ASSIGNED TASK: Across the data, every line with the word "emph" counts once; state the total alone.
==========
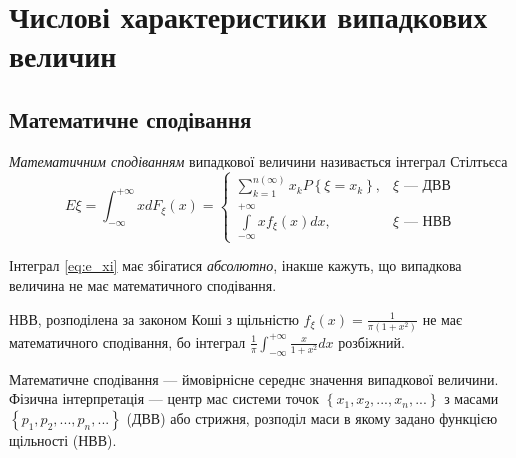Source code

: \section{Числові характеристики випадкових величин}
\subsection{Математичне сподівання}

\begin{definition}
    \emph{Математичним сподіванням} випадкової величини називається
    інтеграл Стілтьєса
    \begin{equation}\label{eq:e_xi}
        E\xi = \int_{-\infty}^{+\infty} x dF_\xi(x) = \begin{cases}
            \sum\limits_{k=1}^{n(\infty)} x_k P\left\{\xi = x_k\right\}, & \xi \text{ --- ДВВ} \\
            \int\limits_{-\infty}^{+\infty} x f_\xi(x)dx, & \xi \text{ --- НВВ}
        \end{cases}
    \end{equation}
\end{definition}
Інтеграл \eqref{eq:e_xi} має збігатися \emph{абсолютно}, інакше кажуть, що
випадкова величина не має математичного сподівання.
\begin{example}
    НВВ, розподілена за законом Коші з щільністю $f_\xi(x) = \frac{1}{\pi (1+x^2)}$
    не має математичного сподівання, бо інтеграл $\frac{1}{\pi}\int_{-\infty}^{+\infty} \frac{x}{1+x^2}dx$ 
    розбіжний.
\end{example}
Математичне сподівання --- ймовірнісне середнє значення випадкової величини.
Фізична інтерпретація --- центр мас системи точок $\left\{x_1, x_2, ..., x_n,...\right\}$ з масами $\left\{p_1, p_2, ..., p_n, ...\right\}$ (ДВВ) або стрижня,
розподіл маси в якому задано функцією щільності (НВВ).

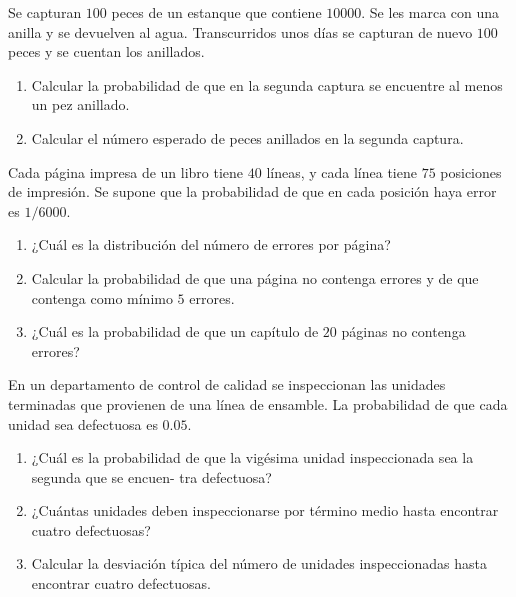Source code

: \begin{ejercicio}
    Se capturan $100$ peces de un estanque que contiene $10000$. Se les marca con una anilla y se
    devuelven al agua. Transcurridos unos días se capturan de nuevo $100$ peces y se cuentan los
    anillados.
    \begin{enumerate}
        \item Calcular la probabilidad de que en la segunda captura se encuentre al menos un pez anillado.
        \item Calcular el número esperado de peces anillados en la segunda captura.
    \end{enumerate}



\end{ejercicio}

\begin{ejercicio}
    Cada página impresa de un libro tiene $40$ líneas, y cada línea tiene $75$ posiciones de impresión. Se
    supone que la probabilidad de que en cada posición haya error es $1/6000$.
    \begin{enumerate}
        \item ¿Cuál es la distribución del número de errores por página?
        \item Calcular la probabilidad de que una página no contenga errores y de que contenga como mínimo
        $5$ errores.
        \item ¿Cuál es la probabilidad de que un capítulo de $20$ páginas no contenga errores?
    \end{enumerate}
\end{ejercicio}

\begin{ejercicio}
    En un departamento de control de calidad se inspeccionan las unidades terminadas que provienen
    de una línea de ensamble. La probabilidad de que cada unidad sea defectuosa es $0.05$.
    \begin{enumerate}
        \item ¿Cuál es la probabilidad de que la vigésima unidad inspeccionada sea la segunda que se encuen-
        tra defectuosa?
        \item ¿Cuántas unidades deben inspeccionarse por término medio hasta encontrar cuatro defectuosas?
        \item Calcular la desviación típica del número de unidades inspeccionadas hasta encontrar cuatro
        defectuosas.
    \end{enumerate}



\end{ejercicio}


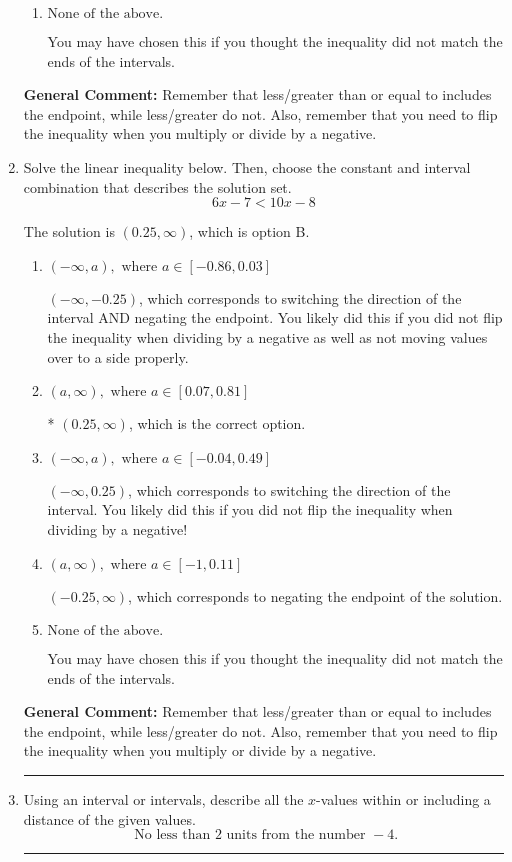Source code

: \documentclass{extbook}[14pt]
\newcommand{\litem}[1]{\item #1

\rule{\textwidth}{0.4pt}}
\begin{document}
\begin{enumerate}
{\begin{enumerate}[label=\Alph*.]
 $(7.5, \infty)$, which corresponds to switching the direction of the interval AND negating the endpoint. You likely did this if you did not flip the inequality when dividing by a negative as well as not moving values over to a side properly.
\item \( \text{None of the above}. \)

You may have chosen this if you thought the inequality did not match the ends of the intervals.
\end{enumerate}

\textbf{General Comment:} Remember that less/greater than or equal to includes the endpoint, while less/greater do not. Also, remember that you need to flip the inequality when you multiply or divide by a negative.
}
\litem{
Solve the linear inequality below. Then, choose the constant and interval combination that describes the solution set.
\[ 6x -7 < 10x -8 \]

The solution is \( (0.25, \infty) \), which is option B.\begin{enumerate}[label=\Alph*.]
\item \( (-\infty, a), \text{ where } a \in [-0.86, 0.03] \)

 $(-\infty, -0.25)$, which corresponds to switching the direction of the interval AND negating the endpoint. You likely did this if you did not flip the inequality when dividing by a negative as well as not moving values over to a side properly.
\item \( (a, \infty), \text{ where } a \in [0.07, 0.81] \)

* $(0.25, \infty)$, which is the correct option.
\item \( (-\infty, a), \text{ where } a \in [-0.04, 0.49] \)

 $(-\infty, 0.25)$, which corresponds to switching the direction of the interval. You likely did this if you did not flip the inequality when dividing by a negative!
\item \( (a, \infty), \text{ where } a \in [-1, 0.11] \)

 $(-0.25, \infty)$, which corresponds to negating the endpoint of the solution.
\item \( \text{None of the above}. \)

You may have chosen this if you thought the inequality did not match the ends of the intervals.
\end{enumerate}

\textbf{General Comment:} Remember that less/greater than or equal to includes the endpoint, while less/greater do not. Also, remember that you need to flip the inequality when you multiply or divide by a negative.
}
\litem{
Using an interval or intervals, describe all the $x$-values within or including a distance of the given values.
\[ \text{ No less than } 2 \text{ units from the number } -4. \]

}
\end{enumerate}
\end{document}
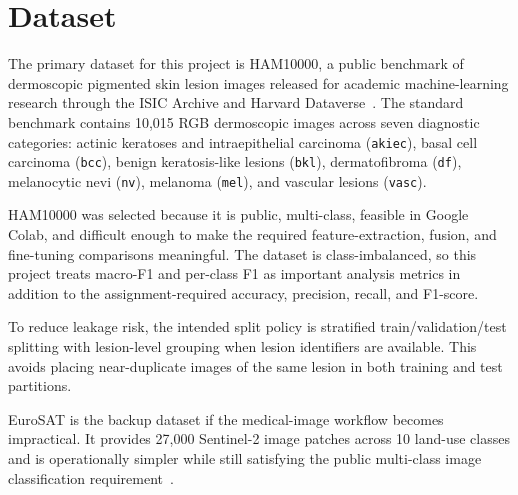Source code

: \section{Dataset}

The primary dataset for this project is HAM10000, a public benchmark of dermoscopic pigmented skin lesion images released for academic machine-learning research through the ISIC Archive and Harvard Dataverse~\cite{tschandl2018ham10000,DVN/DBW86T_2018}. The standard benchmark contains 10,015 RGB dermoscopic images across seven diagnostic categories: actinic keratoses and intraepithelial carcinoma (\texttt{akiec}), basal cell carcinoma (\texttt{bcc}), benign keratosis-like lesions (\texttt{bkl}), dermatofibroma (\texttt{df}), melanocytic nevi (\texttt{nv}), melanoma (\texttt{mel}), and vascular lesions (\texttt{vasc}).

HAM10000 was selected because it is public, multi-class, feasible in Google Colab, and difficult enough to make the required feature-extraction, fusion, and fine-tuning comparisons meaningful. The dataset is class-imbalanced, so this project treats macro-F1 and per-class F1 as important analysis metrics in addition to the assignment-required accuracy, precision, recall, and F1-score.

To reduce leakage risk, the intended split policy is stratified train/validation/test splitting with lesion-level grouping when lesion identifiers are available. This avoids placing near-duplicate images of the same lesion in both training and test partitions.

EuroSAT is the backup dataset if the medical-image workflow becomes impractical. It provides 27,000 Sentinel-2 image patches across 10 land-use classes and is operationally simpler while still satisfying the public multi-class image classification requirement~\cite{helber2019eurosat}.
==========
ANSWER SECTION: 2